Spacy NER model extracting entire sentence instead of stopping at correct end index #12627

YasmineMh · 2023-05-12T08:39:25Z

YasmineMh
May 12, 2023

Hey, I have been using spacy version 3.4.1 to train multiple NER models on different types of data such as dates, text, and amounts. However, I have noticed that sometimes the model is not stopping at the correct end index and instead is extracting all the remaining text.

This is an example:
paragraph : <some text> date <some text>
annotation : date
prediction : date <some text>

I'm using "spacy-transformers.TransformerModel.v3" and "nlpaueb/legal-bert-small-uncased" from hugging face in my config file.

I checked the annotated data to be sure that I don't have long sentences annotated like this one.

I'm not sure if this behavior is normal, or if there are any hyperparameters that could fix it.

Thank you!

bdura · 2023-05-12T12:14:51Z

bdura
May 12, 2023

Hello @YasmineMh, that's strange. Would you have a minimal example to give (if it's not confidential), so we can explore this in more depth?

One reason that pops to mind and could explain this behavior is the interaction between spaCy and HuggingFace tokenizers (see here for a development on the problem). Is a warning issued about the size of the tokenized example?

4 replies

YasmineMh May 14, 2023
Author

Hey @bdura,
Thank you for your response!

I have prepared two examples for you to better understand the issue, (the examples are from different models)

1st Example:
paragraph : XXX Loan Number: XXX Property Name: XXX MULTIFAMILY LOAN AND SECURITY AGREEMENT - SENIORS HOUSING (Revised 9-30-2019) SUMMARY OF LOAN TERMS The following information in this Summary of Loan Terms (" Summary ") is incorporated into and deemed part of this Multifamily Loan and Security Agreement (" Loan Agreement "). Parties, Effective Date, Loan Amount Borrower(s): XXX, a Delaware limited liability company Lender: XXX, a national banking association Effective Date: 02/10/2020 Loan Amount: $24,357,000.00 Property Manager [See Section 6.09(d)] SNR 24 XXX MANAGEMENT
annotation : 02/10/2020
prediction : 02/10/2020 Loan Amount: $24,357,000.00 Property Manager [See Section 6.09(d)] SNR 24 XXX MANAGEMENT

2nd Example:
paragraph : The Company hereby offers to continue to employ the Executive, and the Executive hereby accepts such continued employment, for an initial term (the "Initial Term") commencing on October 1, 2008 and continuing through December 31, 2011, unless sooner terminated in accordance with the provisions of Section 4 or Section 5; with such employment to continue for successive one-year periods in accordance with the terms of this Agreement (subject to termination as aforesaid) unless either party notifies the other party of non-renewal in writing prior to 90 days before the expiration of the initial term and each annual renewal, as applicable (the Initial Term, together with any such extensions of employment hereunder, shall hereinafter be referred to as the "Term").
annotation : to continue
prediction : to continue for successive one-year periods in accordance with the terms of this Agreement (subject to termination as aforesaid) unless either party notifies the other party of non-renewal in writing prior to 90 days before the expiration of the initial term and each annual renewal, as applicable (the Initial Term, together with any such extensions of employment hereunder, shall hereinafter be referred to as the "Term").
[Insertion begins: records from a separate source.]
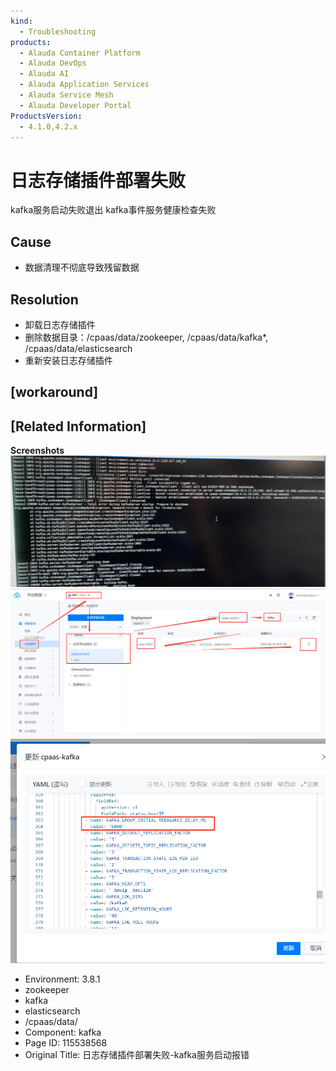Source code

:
 ```yaml
---
kind:
  - Troubleshooting
products:
  - Alauda Container Platform
  - Alauda DevOps
  - Alauda AI
  - Alauda Application Services
  - Alauda Service Mesh
  - Alauda Developer Portal
ProductsVersion:
  - 4.1.0,4.2.x
---
```

<!-- A type of document that involves encountering a fault, diagnosing it, performing root cause analysis, and providing solutions. -->

# 日志存储插件部署失败

kafka服务启动失败退出 kafka事件服务健康检查失败

## Cause
- 数据清理不彻底导致残留数据

## Resolution
- 卸载日志存储插件
- 删除数据目录：/cpaas/data/zookeeper, /cpaas/data/kafka*, /cpaas/data/elasticsearch
- 重新安装日志存储插件

## [workaround]

## [Related Information]
**Screenshots**
![](assets/ri-zhi-cun-chu-cha-jian-bu-shu-shi-bai-kafkafu-wu-qi-dong-bao-cuo/image2022-6-20_9-18-55.png)
![](assets/ri-zhi-cun-chu-cha-jian-bu-shu-shi-bai-kafkafu-wu-qi-dong-bao-cuo/image_1655616900600_qto2i.png)
![](assets/ri-zhi-cun-chu-cha-jian-bu-shu-shi-bai-kafkafu-wu-qi-dong-bao-cuo/image_1655616913147_i1uth.png)
- Environment: 3.8.1
- zookeeper
- kafka
- elasticsearch
- /cpaas/data/
- Component: kafka
- Page ID: 115538568
- Original Title: 日志存储插件部署失败-kafka服务启动报错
I am unsure whether the warning should be issued during training or inference, as I did not receive any warning during inference. To investigate this further, I will retrain the model and check the logs.

Furthermore, I have discovered that some models were trained using spacy version 3.5.2 (on Colab). This could potentially be the cause of the issue as well.

bdura May 15, 2023

Thanks for the samples. Ok, the shape of your data and the fact that no warning was emitted tend to invalidate that theory... Unless you find out that there's a significant proportion of training data that is ill-defined.

YasmineMh May 16, 2023
Author

Hey, thanks for replying back! As I mentioned in my issue, I have checked the data, and it appears to be fine. I have also verified the length of the annotated data, which seems acceptable when compared to the incorrectly predicted data. Could you please clarify what you mean by "ill-defined"?

bdura May 16, 2023

Sure, I meant examples that would go over the 512 token limit, since it could make the model learn on corrupt examples. However, from what you've described so far I don't think that could be the source of the issue.

DuyguA · 2023-05-13T19:58:11Z

DuyguA
May 13, 2023

Reason might be the model being uncased and your data is not cased. According to my experience of building NER models, lack of casing is a huge issue in general. Do you know a Transformer based NER built upon to this model? How about using a cased model?

6 replies

DuyguA May 14, 2023

I say give a try to a cased model definitely. How about this one: https://huggingface.co/casehold/legalbert

YasmineMh May 15, 2023
Author

Yeah, I'll do. Thanks!
I haven't tested casehold/legalbert model yet, but it appears to be an uncased model.

bdura May 15, 2023

The lowercasing is usually performed on the tokenizer side, so I'm not sure it's the source of the issue.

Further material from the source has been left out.